Diante de tudo isso, fica a pergunta: existe o risco de a General Motors encerrar a produção de veículos no Brasil, segundo o mesmo rumo que a Ford adotou em 2021?

Elementos para esse questionamento não faltam. No início de 2019, a direção da GM chegou a falar na possibilidade de encerrar as operações no país por falta de lucratividade - o discurso mudou após o anúncio de isenções de ICMS e IPTU por parte do governo paulista e de um plano de reestruturação da empresa, que culminou com o anúncio de investimentos de R$ 10 bilhões nas linhas de produção da montadora em São Paulo.

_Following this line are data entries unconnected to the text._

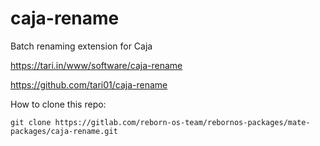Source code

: # caja-rename

Batch renaming extension for Caja

https://tari.in/www/software/caja-rename

https://github.com/tari01/caja-rename

How to clone this repo:

```
git clone https://gitlab.com/reborn-os-team/rebornos-packages/mate-packages/caja-rename.git
```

Outro fator a alimentar especulações de um eventual fechamento das fábricas da General Motors no país é a prorrogação de incentivos fiscais para indústrias automobilísticas nas regiões Norte, Nordeste e Centro-Oeste até dezembro de 2032, aprovada pelo Senado no texto da Reforma Tributária - que voltará a ser votado pela Câmara dos Deputados. O benefício é visto pela direção da GM e de outras montadoras sem fábrica nessas regiões como uma concorrência desleal.

Segundo disse Fábio Rua, vice-presidente de políticas públicas e comunicações da General Motors, à colunista de UOL Carros Paula Gama, não é o momento de falar em sair do Brasil devido ao resultado da votação no Senado - que ainda poderá ser modificado no Congresso.

"Quando você está no ambiente de concorrência desleal, tem que usar as ferramentas que tem para ter o mínimo de chance nesse mercado assimétrico".

No entanto, segundo especialistas consultados por nossa reportagem, há outros elementos que justificam preocupação com o futuro da GM no Brasil.

Nova Ford?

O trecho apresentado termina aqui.